__Work instruction__. Extract each line from the entries below that has the string "echo" in it.

__Information provided__.
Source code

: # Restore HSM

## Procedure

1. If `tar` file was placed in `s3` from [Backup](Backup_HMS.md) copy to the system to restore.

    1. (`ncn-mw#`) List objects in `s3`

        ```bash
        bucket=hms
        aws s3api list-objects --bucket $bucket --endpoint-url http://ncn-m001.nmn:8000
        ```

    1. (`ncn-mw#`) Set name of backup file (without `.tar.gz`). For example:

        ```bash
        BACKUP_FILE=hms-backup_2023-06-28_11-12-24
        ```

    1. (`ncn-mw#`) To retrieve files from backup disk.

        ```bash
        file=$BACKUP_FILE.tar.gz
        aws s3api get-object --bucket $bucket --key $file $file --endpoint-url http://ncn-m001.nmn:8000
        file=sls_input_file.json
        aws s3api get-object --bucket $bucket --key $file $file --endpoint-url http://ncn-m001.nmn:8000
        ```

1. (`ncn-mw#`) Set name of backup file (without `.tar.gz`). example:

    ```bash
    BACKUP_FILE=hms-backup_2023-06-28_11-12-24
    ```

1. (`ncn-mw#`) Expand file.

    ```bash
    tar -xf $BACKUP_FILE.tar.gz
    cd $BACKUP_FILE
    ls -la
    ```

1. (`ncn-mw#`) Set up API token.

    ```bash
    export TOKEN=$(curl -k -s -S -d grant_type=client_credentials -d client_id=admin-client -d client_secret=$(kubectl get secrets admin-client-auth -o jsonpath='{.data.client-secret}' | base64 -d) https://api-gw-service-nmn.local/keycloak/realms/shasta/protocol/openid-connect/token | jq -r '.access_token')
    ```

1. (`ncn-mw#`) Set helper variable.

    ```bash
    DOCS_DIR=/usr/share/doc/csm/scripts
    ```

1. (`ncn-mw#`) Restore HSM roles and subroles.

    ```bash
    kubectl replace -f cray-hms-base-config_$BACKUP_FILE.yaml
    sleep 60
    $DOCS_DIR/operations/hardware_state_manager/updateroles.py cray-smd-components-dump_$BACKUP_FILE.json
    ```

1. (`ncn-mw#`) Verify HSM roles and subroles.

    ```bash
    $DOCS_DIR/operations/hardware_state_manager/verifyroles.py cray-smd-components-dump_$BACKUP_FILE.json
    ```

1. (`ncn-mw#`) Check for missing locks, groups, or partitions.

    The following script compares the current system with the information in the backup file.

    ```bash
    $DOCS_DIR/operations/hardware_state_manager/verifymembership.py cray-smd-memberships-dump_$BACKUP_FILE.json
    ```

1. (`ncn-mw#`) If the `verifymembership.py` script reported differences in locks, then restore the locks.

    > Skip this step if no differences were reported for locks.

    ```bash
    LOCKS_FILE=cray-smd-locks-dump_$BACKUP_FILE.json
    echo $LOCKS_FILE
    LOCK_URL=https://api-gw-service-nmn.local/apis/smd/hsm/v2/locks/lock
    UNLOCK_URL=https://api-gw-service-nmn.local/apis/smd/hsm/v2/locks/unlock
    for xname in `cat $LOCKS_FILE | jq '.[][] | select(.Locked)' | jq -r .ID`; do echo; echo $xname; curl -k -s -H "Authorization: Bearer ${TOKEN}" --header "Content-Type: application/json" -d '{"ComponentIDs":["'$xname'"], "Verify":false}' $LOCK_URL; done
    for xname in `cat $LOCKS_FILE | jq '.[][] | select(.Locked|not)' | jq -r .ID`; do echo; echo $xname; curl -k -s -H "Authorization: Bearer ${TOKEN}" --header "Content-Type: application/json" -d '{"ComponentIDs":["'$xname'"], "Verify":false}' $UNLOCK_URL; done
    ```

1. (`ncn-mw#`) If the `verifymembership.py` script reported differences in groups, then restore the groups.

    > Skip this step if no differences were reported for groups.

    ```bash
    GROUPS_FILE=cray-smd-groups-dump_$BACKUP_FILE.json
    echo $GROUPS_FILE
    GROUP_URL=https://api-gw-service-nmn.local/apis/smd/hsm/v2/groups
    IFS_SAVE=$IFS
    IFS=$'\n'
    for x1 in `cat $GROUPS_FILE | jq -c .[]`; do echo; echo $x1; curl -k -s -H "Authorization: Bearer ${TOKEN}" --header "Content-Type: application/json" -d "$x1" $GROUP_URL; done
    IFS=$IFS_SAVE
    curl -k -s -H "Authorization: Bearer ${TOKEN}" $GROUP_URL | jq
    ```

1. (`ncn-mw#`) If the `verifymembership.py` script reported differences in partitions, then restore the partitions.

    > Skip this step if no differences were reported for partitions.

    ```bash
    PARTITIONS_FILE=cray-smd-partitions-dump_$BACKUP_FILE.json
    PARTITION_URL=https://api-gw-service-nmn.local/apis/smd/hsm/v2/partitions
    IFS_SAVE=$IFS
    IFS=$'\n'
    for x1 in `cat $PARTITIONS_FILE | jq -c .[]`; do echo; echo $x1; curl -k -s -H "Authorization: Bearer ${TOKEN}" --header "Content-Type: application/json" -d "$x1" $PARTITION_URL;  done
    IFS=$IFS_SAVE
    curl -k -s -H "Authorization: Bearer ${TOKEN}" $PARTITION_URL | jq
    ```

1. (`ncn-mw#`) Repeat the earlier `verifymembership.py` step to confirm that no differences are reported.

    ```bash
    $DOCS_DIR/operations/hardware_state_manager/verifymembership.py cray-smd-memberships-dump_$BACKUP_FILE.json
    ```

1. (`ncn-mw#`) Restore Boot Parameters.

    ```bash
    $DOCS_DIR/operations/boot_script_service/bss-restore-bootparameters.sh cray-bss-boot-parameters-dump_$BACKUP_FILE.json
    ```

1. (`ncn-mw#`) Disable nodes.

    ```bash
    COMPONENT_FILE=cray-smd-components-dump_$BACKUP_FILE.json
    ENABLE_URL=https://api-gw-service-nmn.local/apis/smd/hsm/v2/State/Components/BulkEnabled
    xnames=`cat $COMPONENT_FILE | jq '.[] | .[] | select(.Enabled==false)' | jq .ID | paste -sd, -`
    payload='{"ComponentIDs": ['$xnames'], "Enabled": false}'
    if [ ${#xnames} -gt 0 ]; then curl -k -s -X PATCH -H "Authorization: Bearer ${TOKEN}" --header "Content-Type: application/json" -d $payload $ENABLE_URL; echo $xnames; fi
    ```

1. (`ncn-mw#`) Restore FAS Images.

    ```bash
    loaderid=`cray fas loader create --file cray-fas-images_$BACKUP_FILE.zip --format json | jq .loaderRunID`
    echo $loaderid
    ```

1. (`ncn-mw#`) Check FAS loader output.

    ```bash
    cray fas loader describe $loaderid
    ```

__Response to this exercise__.
    echo $LOCKS_FILE
    for xname in `cat $LOCKS_FILE | jq '.[][] | select(.Locked)' | jq -r .ID`; do echo; echo $xname; curl -k -s -H "Authorization: Bearer ${TOKEN}" --header "Content-Type: application/json" -d '{"ComponentIDs":["'$xname'"], "Verify":false}' $LOCK_URL; done
    for xname in `cat $LOCKS_FILE | jq '.[][] | select(.Locked|not)' | jq -r .ID`; do echo; echo $xname; curl -k -s -H "Authorization: Bearer ${TOKEN}" --header "Content-Type: application/json" -d '{"ComponentIDs":["'$xname'"], "Verify":false}' $UNLOCK_URL; done
    echo $GROUPS_FILE
    for x1 in `cat $GROUPS_FILE | jq -c .[]`; do echo; echo $x1; curl -k -s -H "Authorization: Bearer ${TOKEN}" --header "Content-Type: application/json" -d "$x1" $GROUP_URL; done
    for x1 in `cat $PARTITIONS_FILE | jq -c .[]`; do echo; echo $x1; curl -k -s -H "Authorization: Bearer ${TOKEN}" --header "Content-Type: application/json" -d "$x1" $PARTITION_URL;  done
    if [ ${#xnames} -gt 0 ]; then curl -k -s -X PATCH -H "Authorization: Bearer ${TOKEN}" --header "Content-Type: application/json" -d $payload $ENABLE_URL; echo $xnames; fi
    echo $loaderid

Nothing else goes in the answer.